▶ _PROVIDED MATERIAL_:
^^^^

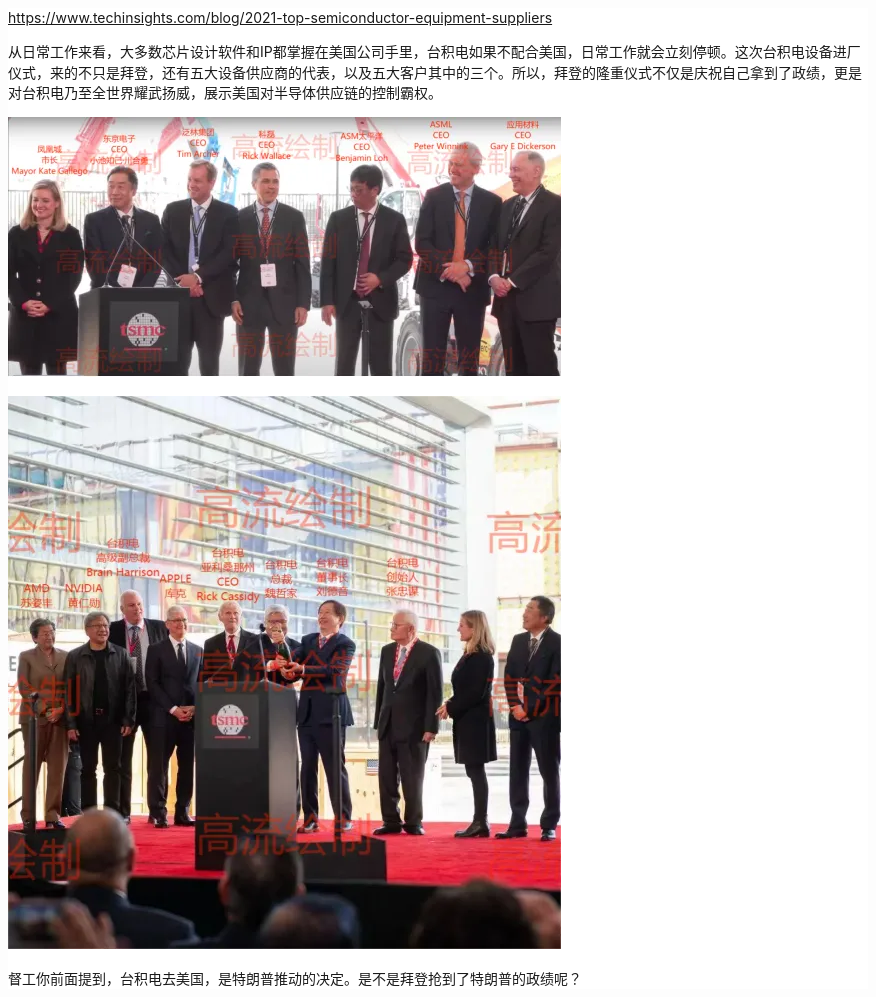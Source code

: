 https://www.techinsights.com/blog/2021-top-semiconductor-equipment-suppliers


从日常工作来看，大多数芯片设计软件和IP都掌握在美国公司手里，台积电如果不配合美国，日常工作就会立刻停顿。这次台积电设备进厂仪式，来的不只是拜登，还有五大设备供应商的代表，以及五大客户其中的三个。所以，拜登的隆重仪式不仅是庆祝自己拿到了政绩，更是对台积电乃至全世界耀武扬威，展示美国对半导体供应链的控制霸权。

![](/images/btnews/btnews/0501_0600/0526/fb930853-9357-4261-b7ee-88261a40ea17.webp)


![](/images/btnews/btnews/0501_0600/0526/75a6c76c-586e-49ef-8203-5e8f97442c64.webp)

督工你前面提到，台积电去美国，是特朗普推动的决定。是不是拜登抢到了特朗普的政绩呢？
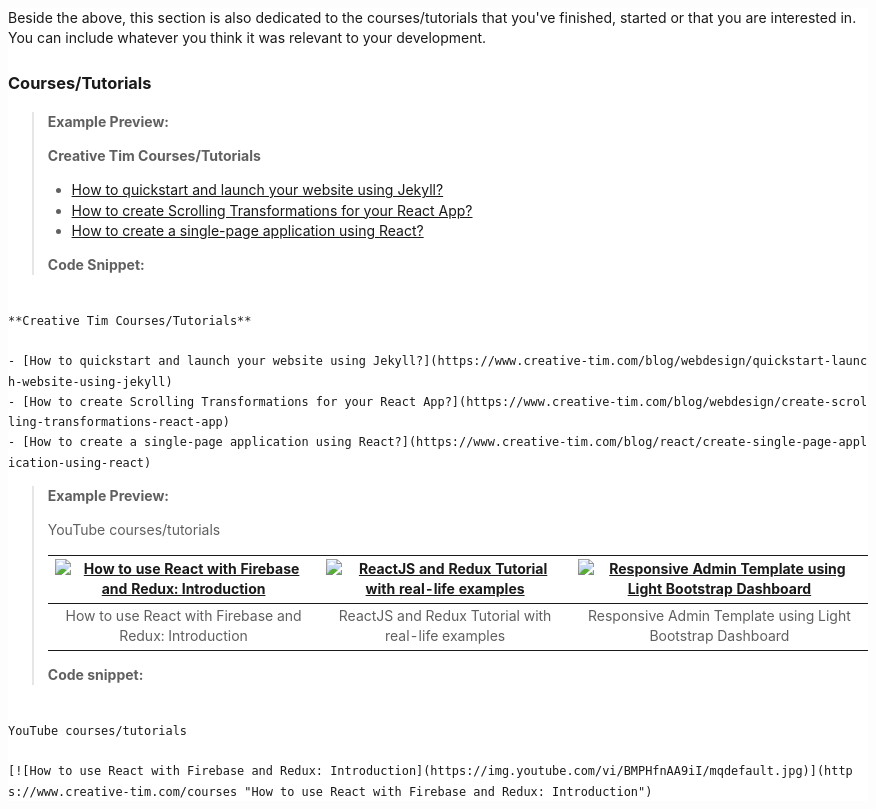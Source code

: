 Beside the above, this section is also dedicated to the courses/tutorials that you've finished, started or that you are interested in. You can include whatever you think it was relevant to your development.

### Courses/Tutorials

> **Example Preview:**
> 
> **Creative Tim Courses/Tutorials**
> 
> - [How to quickstart and launch your website using Jekyll?](https://www.creative-tim.com/blog/webdesign/quickstart-launch-website-using-jekyll)
> - [How to create Scrolling Transformations for your React App?](https://www.creative-tim.com/blog/webdesign/create-scrolling-transformations-react-app)
> - [How to create a single-page application using React?](https://www.creative-tim.com/blog/react/create-single-page-application-using-react)
> 
> **Code Snippet:**

```

**Creative Tim Courses/Tutorials**

- [How to quickstart and launch your website using Jekyll?](https://www.creative-tim.com/blog/webdesign/quickstart-launch-website-using-jekyll)
- [How to create Scrolling Transformations for your React App?](https://www.creative-tim.com/blog/webdesign/create-scrolling-transformations-react-app)
- [How to create a single-page application using React?](https://www.creative-tim.com/blog/react/create-single-page-application-using-react)

```

> **Example Preview:**
> 
> YouTube courses/tutorials
> 
> |[![How to use React with Firebase and Redux: Introduction](https://img.youtube.com/vi/BMPHfnAA9iI/mqdefault.jpg)](https://www.creative-tim.com/courses "How to use React with Firebase and Redux: Introduction")|[![ReactJS and Redux Tutorial with real-life examples](https://img.youtube.com/vi/raKV5Rb8oOM/mqdefault.jpg)](https://www.creative-tim.com/courses "ReactJS and Redux Tutorial with real-life examples")|[![Responsive Admin Template using Light Bootstrap Dashboard](https://img.youtube.com/vi/vt5hemH8I9w/mqdefault.jpg)](https://www.creative-tim.com/courses "Responsive Admin Template using Light Bootstrap Dashboard")
> |:--:|:--:|:--:|
> |How to use React with Firebase and Redux: Introduction|ReactJS and Redux Tutorial with real-life examples|Responsive Admin Template using Light Bootstrap Dashboard|
> 
> **Code snippet:**

```

YouTube courses/tutorials

[![How to use React with Firebase and Redux: Introduction](https://img.youtube.com/vi/BMPHfnAA9iI/mqdefault.jpg)](https://www.creative-tim.com/courses "How to use React with Firebase and Redux: Introduction")

```

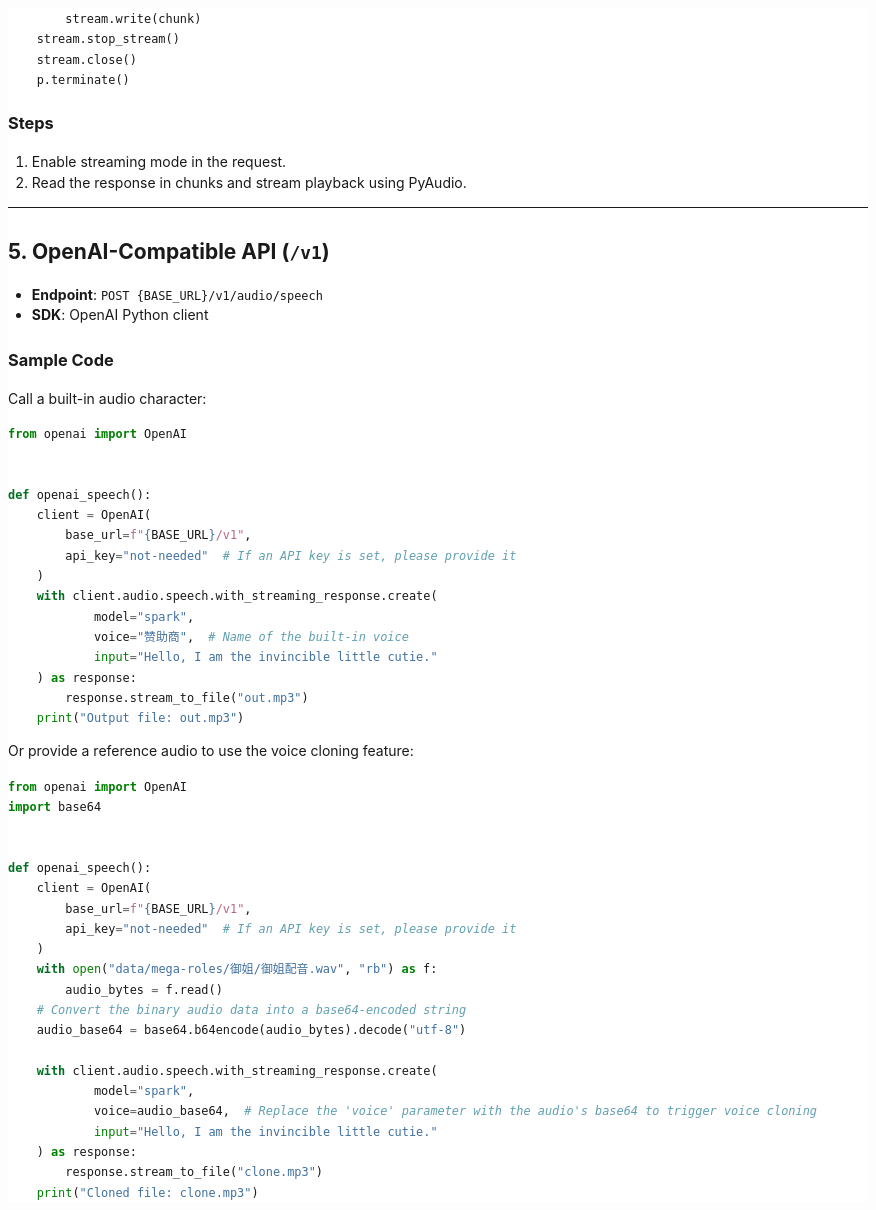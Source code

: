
 ```python
        stream.write(chunk)
    stream.stop_stream()
    stream.close()
    p.terminate()
```

### Steps

1. Enable streaming mode in the request.
2. Read the response in chunks and stream playback using PyAudio.

---

## 5. OpenAI-Compatible API (`/v1`)

- **Endpoint**: `POST {BASE_URL}/v1/audio/speech`
- **SDK**: OpenAI Python client

### Sample Code

Call a built-in audio character:

```python
from openai import OpenAI


def openai_speech():
    client = OpenAI(
        base_url=f"{BASE_URL}/v1",
        api_key="not-needed"  # If an API key is set, please provide it
    )
    with client.audio.speech.with_streaming_response.create(
            model="spark",
            voice="赞助商",  # Name of the built-in voice
            input="Hello, I am the invincible little cutie."
    ) as response:
        response.stream_to_file("out.mp3")
    print("Output file: out.mp3")
```

Or provide a reference audio to use the voice cloning feature:

```python
from openai import OpenAI
import base64


def openai_speech():
    client = OpenAI(
        base_url=f"{BASE_URL}/v1",
        api_key="not-needed"  # If an API key is set, please provide it
    )
    with open("data/mega-roles/御姐/御姐配音.wav", "rb") as f:
        audio_bytes = f.read()
    # Convert the binary audio data into a base64-encoded string
    audio_base64 = base64.b64encode(audio_bytes).decode("utf-8")

    with client.audio.speech.with_streaming_response.create(
            model="spark",
            voice=audio_base64,  # Replace the 'voice' parameter with the audio's base64 to trigger voice cloning
            input="Hello, I am the invincible little cutie."
    ) as response:
        response.stream_to_file("clone.mp3")
    print("Cloned file: clone.mp3")
```
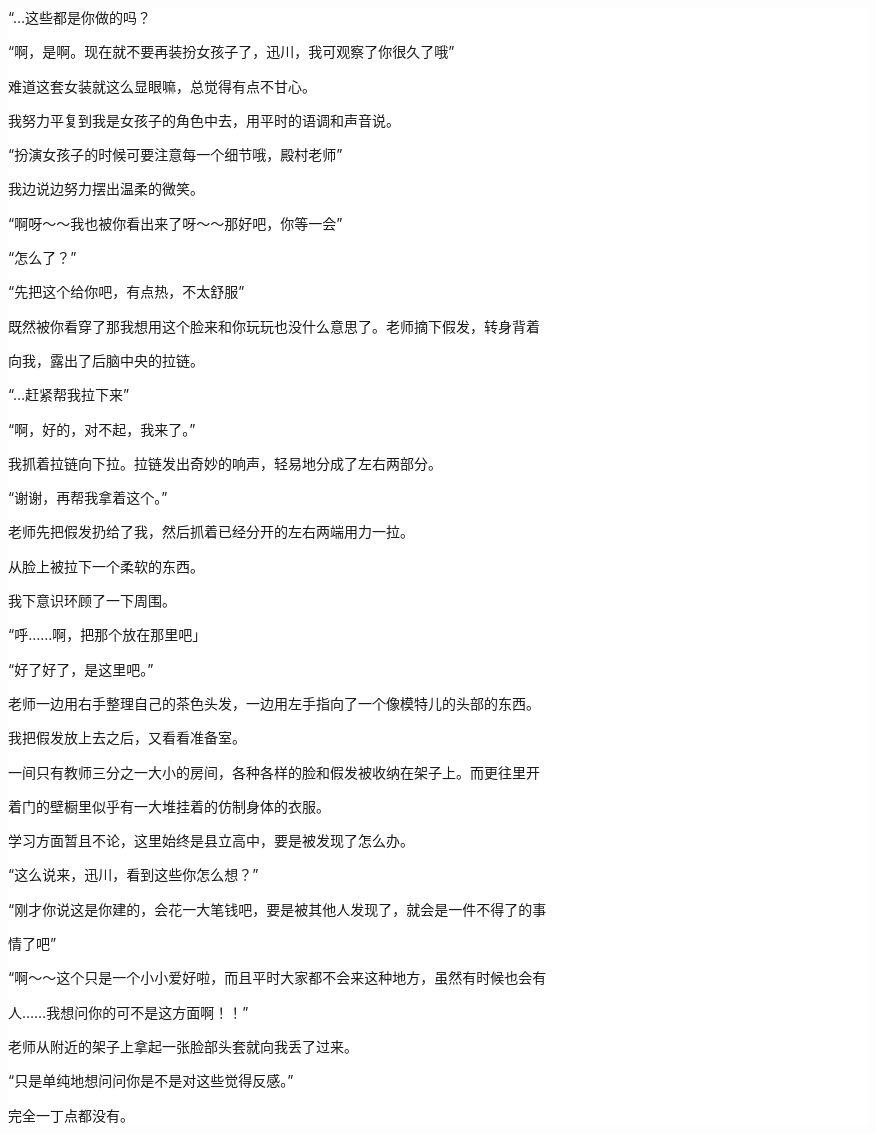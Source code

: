 “…这些都是你做的吗？

“啊，是啊。现在就不要再装扮女孩子了，迅川，我可观察了你很久了哦”

难道这套女装就这么显眼嘛，总觉得有点不甘心。

我努力平复到我是女孩子的角色中去，用平时的语调和声音说。

“扮演女孩子的时候可要注意每一个细节哦，殿村老师”

我边说边努力摆出温柔的微笑。

“啊呀～～我也被你看出来了呀～～那好吧，你等一会”

“怎么了？”

“先把这个给你吧，有点热，不太舒服”

既然被你看穿了那我想用这个脸来和你玩玩也没什么意思了。老师摘下假发，转身背着

向我，露出了后脑中央的拉链。

“…赶紧帮我拉下来”

“啊，好的，对不起，我来了。”

我抓着拉链向下拉。拉链发出奇妙的响声，轻易地分成了左右两部分。

“谢谢，再帮我拿着这个。”

老师先把假发扔给了我，然后抓着已经分开的左右两端用力一拉。

从脸上被拉下一个柔软的东西。

我下意识环顾了一下周围。

“呼……啊，把那个放在那里吧」

“好了好了，是这里吧。”

老师一边用右手整理自己的茶色头发，一边用左手指向了一个像模特儿的头部的东西。

我把假发放上去之后，又看看准备室。

一间只有教师三分之一大小的房间，各种各样的脸和假发被收纳在架子上。而更往里开

着门的壁橱里似乎有一大堆挂着的仿制身体的衣服。

学习方面暂且不论，这里始终是县立高中，要是被发现了怎么办。

“这么说来，迅川，看到这些你怎么想？”

“刚才你说这是你建的，会花一大笔钱吧，要是被其他人发现了，就会是一件不得了的事

情了吧”

“啊～～这个只是一个小小爱好啦，而且平时大家都不会来这种地方，虽然有时候也会有

人……我想问你的可不是这方面啊！！”

老师从附近的架子上拿起一张脸部头套就向我丢了过来。

“只是单纯地想问问你是不是对这些觉得反感。”

完全一丁点都没有。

^^^^

▶ _REQUIRED ACTION_:
Return every entry above word for word, leaving pictures out.

▶ _EXERCISE OUTPUT_:
Source code

: https://www.techinsights.com/blog/2021-top-semiconductor-equipment-suppliers


从日常工作来看，大多数芯片设计软件和IP都掌握在美国公司手里，台积电如果不配合美国，日常工作就会立刻停顿。这次台积电设备进厂仪式，来的不只是拜登，还有五大设备供应商的代表，以及五大客户其中的三个。所以，拜登的隆重仪式不仅是庆祝自己拿到了政绩，更是对台积电乃至全世界耀武扬威，展示美国对半导体供应链的控制霸权。

![](/images/btnews/btnews/0501_0600/0526/fb930853-9357-4261-b7ee-88261a40ea17.webp)


![](/images/btnews/btnews/0501_0600/0526/75a6c76c-586e-49ef-8203-5e8f97442c64.webp)

督工你前面提到，台积电去美国，是特朗普推动的决定。是不是拜登抢到了特朗普的政绩呢？
Source code

: Beside the above, this section is also dedicated to the courses/tutorials that you've finished, started or that you are interested in. You can include whatever you think it was relevant to your development.

### Courses/Tutorials

> **Example Preview:**
> 
> **Creative Tim Courses/Tutorials**
> 
> - [How to quickstart and launch your website using Jekyll?](https://www.creative-tim.com/blog/webdesign/quickstart-launch-website-using-jekyll)
> - [How to create Scrolling Transformations for your React App?](https://www.creative-tim.com/blog/webdesign/create-scrolling-transformations-react-app)
> - [How to create a single-page application using React?](https://www.creative-tim.com/blog/react/create-single-page-application-using-react)
> 
> **Code Snippet:**

```

**Creative Tim Courses/Tutorials**

- [How to quickstart and launch your website using Jekyll?](https://www.creative-tim.com/blog/webdesign/quickstart-launch-website-using-jekyll)
- [How to create Scrolling Transformations for your React App?](https://www.creative-tim.com/blog/webdesign/create-scrolling-transformations-react-app)
- [How to create a single-page application using React?](https://www.creative-tim.com/blog/react/create-single-page-application-using-react)

```

> **Example Preview:**
> 
> YouTube courses/tutorials
> 
> |[![How to use React with Firebase and Redux: Introduction](https://img.youtube.com/vi/BMPHfnAA9iI/mqdefault.jpg)](https://www.creative-tim.com/courses "How to use React with Firebase and Redux: Introduction")|[![ReactJS and Redux Tutorial with real-life examples](https://img.youtube.com/vi/raKV5Rb8oOM/mqdefault.jpg)](https://www.creative-tim.com/courses "ReactJS and Redux Tutorial with real-life examples")|[![Responsive Admin Template using Light Bootstrap Dashboard](https://img.youtube.com/vi/vt5hemH8I9w/mqdefault.jpg)](https://www.creative-tim.com/courses "Responsive Admin Template using Light Bootstrap Dashboard")
> |:--:|:--:|:--:|
> |How to use React with Firebase and Redux: Introduction|ReactJS and Redux Tutorial with real-life examples|Responsive Admin Template using Light Bootstrap Dashboard|
> 
> **Code snippet:**

```

YouTube courses/tutorials

[![How to use React with Firebase and Redux: Introduction](https://img.youtube.com/vi/BMPHfnAA9iI/mqdefault.jpg)](https://www.creative-tim.com/courses "How to use React with Firebase and Redux: Introduction")

```

Source code

:
 ```python
        stream.write(chunk)
    stream.stop_stream()
    stream.close()
    p.terminate()
```

### Steps

1. Enable streaming mode in the request.
2. Read the response in chunks and stream playback using PyAudio.

---

## 5. OpenAI-Compatible API (`/v1`)

- **Endpoint**: `POST {BASE_URL}/v1/audio/speech`
- **SDK**: OpenAI Python client

### Sample Code

Call a built-in audio character:

```python
from openai import OpenAI


def openai_speech():
    client = OpenAI(
        base_url=f"{BASE_URL}/v1",
        api_key="not-needed"  # If an API key is set, please provide it
    )
    with client.audio.speech.with_streaming_response.create(
            model="spark",
            voice="赞助商",  # Name of the built-in voice
            input="Hello, I am the invincible little cutie."
    ) as response:
        response.stream_to_file("out.mp3")
    print("Output file: out.mp3")
```

Or provide a reference audio to use the voice cloning feature:

```python
from openai import OpenAI
import base64


def openai_speech():
    client = OpenAI(
        base_url=f"{BASE_URL}/v1",
        api_key="not-needed"  # If an API key is set, please provide it
    )
    with open("data/mega-roles/御姐/御姐配音.wav", "rb") as f:
        audio_bytes = f.read()
    # Convert the binary audio data into a base64-encoded string
    audio_base64 = base64.b64encode(audio_bytes).decode("utf-8")

    with client.audio.speech.with_streaming_response.create(
            model="spark",
            voice=audio_base64,  # Replace the 'voice' parameter with the audio's base64 to trigger voice cloning
            input="Hello, I am the invincible little cutie."
    ) as response:
        response.stream_to_file("clone.mp3")
    print("Cloned file: clone.mp3")
```
Source code

: “…这些都是你做的吗？

“啊，是啊。现在就不要再装扮女孩子了，迅川，我可观察了你很久了哦”

难道这套女装就这么显眼嘛，总觉得有点不甘心。

我努力平复到我是女孩子的角色中去，用平时的语调和声音说。

“扮演女孩子的时候可要注意每一个细节哦，殿村老师”

我边说边努力摆出温柔的微笑。

“啊呀～～我也被你看出来了呀～～那好吧，你等一会”

“怎么了？”

“先把这个给你吧，有点热，不太舒服”

既然被你看穿了那我想用这个脸来和你玩玩也没什么意思了。老师摘下假发，转身背着

向我，露出了后脑中央的拉链。

“…赶紧帮我拉下来”

“啊，好的，对不起，我来了。”

我抓着拉链向下拉。拉链发出奇妙的响声，轻易地分成了左右两部分。

“谢谢，再帮我拿着这个。”

老师先把假发扔给了我，然后抓着已经分开的左右两端用力一拉。

从脸上被拉下一个柔软的东西。

我下意识环顾了一下周围。

“呼……啊，把那个放在那里吧」

“好了好了，是这里吧。”

老师一边用右手整理自己的茶色头发，一边用左手指向了一个像模特儿的头部的东西。

我把假发放上去之后，又看看准备室。

一间只有教师三分之一大小的房间，各种各样的脸和假发被收纳在架子上。而更往里开

着门的壁橱里似乎有一大堆挂着的仿制身体的衣服。

学习方面暂且不论，这里始终是县立高中，要是被发现了怎么办。

“这么说来，迅川，看到这些你怎么想？”

“刚才你说这是你建的，会花一大笔钱吧，要是被其他人发现了，就会是一件不得了的事

情了吧”

“啊～～这个只是一个小小爱好啦，而且平时大家都不会来这种地方，虽然有时候也会有

人……我想问你的可不是这方面啊！！”

老师从附近的架子上拿起一张脸部头套就向我丢了过来。

“只是单纯地想问问你是不是对这些觉得反感。”

完全一丁点都没有。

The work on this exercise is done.